C’est là le principal défaut de 58 minutes pour vivre : la volonté des scénaristes d’avoir voulu décalquer la formule du premier film en en exagérant suffisamment les péripéties pour en occulter la ressemblance. Ainsi, si l’on y réfléchit bien, le parallèle avec le script du premier film est évident : un commando surentrainé, une prise d’otage, lé héros (quasiment) seul contre tous, une épouse en danger, le journaliste véreux en quête de scoop, le sacrifice en milieu de film qui aboutit à la culpabilisation de McClane (dans Die Hard le meurtre d’Ellis, dans cette suite le crash de l’avion), le sympathique allié relégué à squatter les bas-fonds (Argyle, Marvin), le bref face à face entre le héros et le méchant (ici, lorsque McClane neutralise Esperanza), la fusillade qui s’ensuit et à laquelle il semble impossible à McClane de réchapper (le cockpit et ses grenades, qui mettent sacrément longtemps à exploser), la confrontation finale et la conclusion (où John et Hollie se font conduire par leur sympathique chauffeur loin du théâtre des événements). Il ne s’agit pourtant pas de voir Die Hard 2 comme un simple plagiat paresseux du premier film, son intrigue en réadapte la structure mais propose ses propres péripéties et enjeux. Les similitudes sont néanmoins suffisamment évidentes pour ne pas voir Die Hard 2 autrement que comme un habile décalque de son modèle, mais de qualité moindre car n’en tutoyant jamais la pleine réussite formelle et scénaristique. L’exemple le plus évident est la mise en présence d’un méchant qui peine à briller de la même aura que celle d’Hans Gruber. A l’élégance et au jeu nuancé d’Alan Rickman dans le premier film succède la simple froideur psychopathe d’un antagoniste purement archétypal et Bill Sadler, tout bon acteur qu’il est, ne pourra ici rien faire pour en relever l’intérêt. A l’image de ses nombreux sous-fifres aussi mutiques qu’impassibles (et dans lesquels on reconnaitra les jeunes Robert Patrick et John Leguizamo). Et ne parlons même pas de Franco Nero, relégué à un simple rôle de méchant/MacGuffin, sorte de Manuel Noriega à la gueule de Django.

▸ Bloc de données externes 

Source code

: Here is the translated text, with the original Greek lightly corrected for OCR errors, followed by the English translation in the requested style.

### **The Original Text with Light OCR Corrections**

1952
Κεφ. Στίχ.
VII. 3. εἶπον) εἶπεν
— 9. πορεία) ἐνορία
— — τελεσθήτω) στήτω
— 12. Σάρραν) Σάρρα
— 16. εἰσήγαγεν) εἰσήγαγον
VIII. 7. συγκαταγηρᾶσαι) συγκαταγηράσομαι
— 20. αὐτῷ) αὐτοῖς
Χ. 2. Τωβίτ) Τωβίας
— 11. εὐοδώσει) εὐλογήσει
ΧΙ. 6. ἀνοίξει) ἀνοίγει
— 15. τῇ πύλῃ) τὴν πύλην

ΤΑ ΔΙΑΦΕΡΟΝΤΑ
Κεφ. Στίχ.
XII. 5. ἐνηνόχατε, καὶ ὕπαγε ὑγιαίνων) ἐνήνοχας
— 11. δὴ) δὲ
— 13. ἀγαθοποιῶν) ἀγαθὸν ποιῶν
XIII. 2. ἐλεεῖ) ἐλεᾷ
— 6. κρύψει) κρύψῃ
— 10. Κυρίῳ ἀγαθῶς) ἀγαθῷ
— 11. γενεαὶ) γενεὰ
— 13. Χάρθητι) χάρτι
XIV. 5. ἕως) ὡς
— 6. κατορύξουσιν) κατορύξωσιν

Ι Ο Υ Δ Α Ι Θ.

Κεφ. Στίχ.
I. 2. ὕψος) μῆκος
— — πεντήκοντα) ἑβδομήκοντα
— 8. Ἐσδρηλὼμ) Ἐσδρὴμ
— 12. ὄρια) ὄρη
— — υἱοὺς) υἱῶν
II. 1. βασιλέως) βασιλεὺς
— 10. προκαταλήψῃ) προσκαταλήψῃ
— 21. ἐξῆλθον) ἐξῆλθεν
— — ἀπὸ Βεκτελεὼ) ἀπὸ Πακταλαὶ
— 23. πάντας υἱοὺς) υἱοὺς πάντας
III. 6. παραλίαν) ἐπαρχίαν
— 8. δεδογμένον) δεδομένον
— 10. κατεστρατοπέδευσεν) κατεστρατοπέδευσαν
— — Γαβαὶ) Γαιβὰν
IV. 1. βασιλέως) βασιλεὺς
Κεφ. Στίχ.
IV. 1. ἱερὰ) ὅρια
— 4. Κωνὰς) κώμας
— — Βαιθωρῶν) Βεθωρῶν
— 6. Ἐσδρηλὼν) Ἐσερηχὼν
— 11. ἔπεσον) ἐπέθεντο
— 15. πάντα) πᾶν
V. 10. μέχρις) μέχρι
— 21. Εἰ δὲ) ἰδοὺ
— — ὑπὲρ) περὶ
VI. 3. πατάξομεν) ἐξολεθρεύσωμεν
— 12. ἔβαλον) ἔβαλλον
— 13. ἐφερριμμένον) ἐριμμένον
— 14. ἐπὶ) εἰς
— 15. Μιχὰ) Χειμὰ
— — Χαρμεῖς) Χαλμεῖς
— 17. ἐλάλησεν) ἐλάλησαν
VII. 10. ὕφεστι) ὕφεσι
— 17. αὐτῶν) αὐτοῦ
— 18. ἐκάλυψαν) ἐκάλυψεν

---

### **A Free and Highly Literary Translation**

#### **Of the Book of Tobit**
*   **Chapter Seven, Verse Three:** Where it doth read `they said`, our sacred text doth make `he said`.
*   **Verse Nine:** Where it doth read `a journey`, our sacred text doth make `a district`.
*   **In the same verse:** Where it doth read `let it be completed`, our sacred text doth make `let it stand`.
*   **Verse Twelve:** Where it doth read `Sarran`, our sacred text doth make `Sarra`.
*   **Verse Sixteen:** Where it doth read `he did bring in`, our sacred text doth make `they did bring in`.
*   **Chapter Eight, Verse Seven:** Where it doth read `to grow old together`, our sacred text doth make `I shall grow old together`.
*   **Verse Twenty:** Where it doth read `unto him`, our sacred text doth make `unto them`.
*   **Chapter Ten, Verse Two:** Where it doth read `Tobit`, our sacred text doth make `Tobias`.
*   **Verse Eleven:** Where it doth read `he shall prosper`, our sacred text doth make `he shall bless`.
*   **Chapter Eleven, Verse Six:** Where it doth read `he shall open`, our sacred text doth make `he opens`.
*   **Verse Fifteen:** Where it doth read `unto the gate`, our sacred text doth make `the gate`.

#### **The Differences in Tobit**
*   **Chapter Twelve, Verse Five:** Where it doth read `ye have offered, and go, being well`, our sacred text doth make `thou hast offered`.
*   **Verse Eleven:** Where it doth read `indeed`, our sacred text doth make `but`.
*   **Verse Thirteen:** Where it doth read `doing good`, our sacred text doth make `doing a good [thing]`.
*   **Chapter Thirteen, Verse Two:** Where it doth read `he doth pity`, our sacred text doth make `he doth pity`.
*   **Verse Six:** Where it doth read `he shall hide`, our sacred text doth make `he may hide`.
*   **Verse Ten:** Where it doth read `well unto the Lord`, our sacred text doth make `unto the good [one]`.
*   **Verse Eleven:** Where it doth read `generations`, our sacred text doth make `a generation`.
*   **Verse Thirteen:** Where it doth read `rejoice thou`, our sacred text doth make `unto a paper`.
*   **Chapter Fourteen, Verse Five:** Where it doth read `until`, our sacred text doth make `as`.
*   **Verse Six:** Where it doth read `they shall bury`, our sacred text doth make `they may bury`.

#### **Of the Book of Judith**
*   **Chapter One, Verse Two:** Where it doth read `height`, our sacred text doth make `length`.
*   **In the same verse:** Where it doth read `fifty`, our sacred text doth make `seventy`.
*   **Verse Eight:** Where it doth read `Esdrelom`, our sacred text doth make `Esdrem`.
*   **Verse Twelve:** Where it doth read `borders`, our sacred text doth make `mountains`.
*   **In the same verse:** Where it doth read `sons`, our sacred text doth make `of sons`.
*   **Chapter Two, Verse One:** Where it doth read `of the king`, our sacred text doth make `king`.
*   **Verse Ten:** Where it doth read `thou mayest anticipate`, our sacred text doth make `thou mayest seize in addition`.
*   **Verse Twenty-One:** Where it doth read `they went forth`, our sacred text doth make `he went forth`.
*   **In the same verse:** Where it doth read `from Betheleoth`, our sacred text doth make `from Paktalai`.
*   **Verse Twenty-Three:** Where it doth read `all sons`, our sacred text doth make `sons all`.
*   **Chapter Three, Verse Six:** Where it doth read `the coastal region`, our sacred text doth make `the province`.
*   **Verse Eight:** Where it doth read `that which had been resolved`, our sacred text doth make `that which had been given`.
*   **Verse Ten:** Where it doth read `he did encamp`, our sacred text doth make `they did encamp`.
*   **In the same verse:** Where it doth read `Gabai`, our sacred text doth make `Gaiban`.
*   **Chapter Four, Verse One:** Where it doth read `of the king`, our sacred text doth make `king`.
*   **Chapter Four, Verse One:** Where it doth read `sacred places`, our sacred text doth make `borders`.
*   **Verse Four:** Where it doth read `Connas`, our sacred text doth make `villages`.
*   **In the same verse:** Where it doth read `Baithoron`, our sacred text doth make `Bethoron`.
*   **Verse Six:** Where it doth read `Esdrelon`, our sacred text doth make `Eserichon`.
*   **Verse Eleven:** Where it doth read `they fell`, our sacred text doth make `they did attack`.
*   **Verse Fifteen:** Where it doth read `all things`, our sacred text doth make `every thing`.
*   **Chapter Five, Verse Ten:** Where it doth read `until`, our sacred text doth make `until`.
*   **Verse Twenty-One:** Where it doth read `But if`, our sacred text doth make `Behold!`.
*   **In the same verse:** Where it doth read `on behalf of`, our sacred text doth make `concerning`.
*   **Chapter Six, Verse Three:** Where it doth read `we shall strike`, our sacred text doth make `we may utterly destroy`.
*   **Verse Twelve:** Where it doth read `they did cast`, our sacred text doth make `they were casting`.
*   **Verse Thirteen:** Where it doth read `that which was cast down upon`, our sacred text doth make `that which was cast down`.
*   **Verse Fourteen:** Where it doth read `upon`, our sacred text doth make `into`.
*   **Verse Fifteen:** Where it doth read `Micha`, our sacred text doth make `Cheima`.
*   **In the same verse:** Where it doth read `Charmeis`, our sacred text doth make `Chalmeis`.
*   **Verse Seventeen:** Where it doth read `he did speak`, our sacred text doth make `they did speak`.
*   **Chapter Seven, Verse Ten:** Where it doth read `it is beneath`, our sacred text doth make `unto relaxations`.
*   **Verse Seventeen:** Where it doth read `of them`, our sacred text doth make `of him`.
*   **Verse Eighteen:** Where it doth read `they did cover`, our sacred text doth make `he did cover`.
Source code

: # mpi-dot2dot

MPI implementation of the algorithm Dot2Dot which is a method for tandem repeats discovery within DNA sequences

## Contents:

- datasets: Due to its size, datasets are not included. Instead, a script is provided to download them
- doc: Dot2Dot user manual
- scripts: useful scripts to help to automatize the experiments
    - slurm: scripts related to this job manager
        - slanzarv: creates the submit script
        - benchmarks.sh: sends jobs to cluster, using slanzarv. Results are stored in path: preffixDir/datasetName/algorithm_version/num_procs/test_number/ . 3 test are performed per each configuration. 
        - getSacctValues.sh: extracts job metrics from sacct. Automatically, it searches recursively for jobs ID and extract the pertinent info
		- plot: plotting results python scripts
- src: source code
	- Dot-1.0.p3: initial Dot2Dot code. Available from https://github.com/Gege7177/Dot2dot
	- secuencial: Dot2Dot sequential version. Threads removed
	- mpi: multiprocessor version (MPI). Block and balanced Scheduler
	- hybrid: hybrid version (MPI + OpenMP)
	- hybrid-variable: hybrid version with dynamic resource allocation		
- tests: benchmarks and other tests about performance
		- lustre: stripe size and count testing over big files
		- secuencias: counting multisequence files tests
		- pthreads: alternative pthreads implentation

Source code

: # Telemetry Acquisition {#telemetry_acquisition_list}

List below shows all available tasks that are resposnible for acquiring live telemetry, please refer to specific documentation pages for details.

Quelques différences d’importance se sont néanmoins glissées dans le propos de Die Hard 2 par rapport à celui du premier opus : alors que McTiernan portait un regard très sévère sur le monde des médias dans son film, le film de Harlin, lui, oppose l’opportunisme détestable du journaliste Thornburg à l’intégrité apparente de la journaliste Samantha Coleman, comme pour contrebalancer et nuancer la critique du premier film. L’image navrante que présentait McTiernan de la police reste quasiment la même dans ce second film et va même encore plus loin : le personnage de Powell est ici évacué de l’intrigue et relégué à un simple caméo, et l’essentiel des forces de police en présence nous sont montrées comme un ramassis d’incompétents, seulement bons à verbaliser un mauvais stationnement (la scène d’ouverture et son clin d’oeil avec le PV déchiré en guise de conclusion est en cela très éloquente) ou à rester passifs. Le personnage du capitaine Alonzo, interprété par Dennis Franz (le Sipowitch de NYPD Blue) est d’ailleurs plus que représentatif, il nous est montré comme un fonctionnaire dépassé et irascible, visiblement jaloux de la popularité de McClane. Il remet toujours en cause le héros et ne l’appuie jamais vraiment. Ce n’est qu’à la fin du film qu’il se décide enfin à croire McClane et à vouloir lui prêter main forte. Mais ce revirement n’aboutira à rien, un simple embouteillage à l’entrée de l’aéroport aura raison de cette tardive rédemption et Alonzo ne servira à rien pendant l’essentiel de l’intrigue. En fait, que ce soit dans Die Hard 2 ou dans le premier opus, le flic est soit un gars intègre se fiant essentiellement à son flair (McClane, Powell), soit un imbécile incompétent (tous les autres). McTiernan profitera d’ailleurs de revenir aux affaires dans Die Hard with a vengeance (Une journée en enfer) pour nuancer ce propos et présenter les collègues new-yorkais de McClane comme des flics intègres et héroïques mais accusant toujours un temps de retard sur les plans du méchant.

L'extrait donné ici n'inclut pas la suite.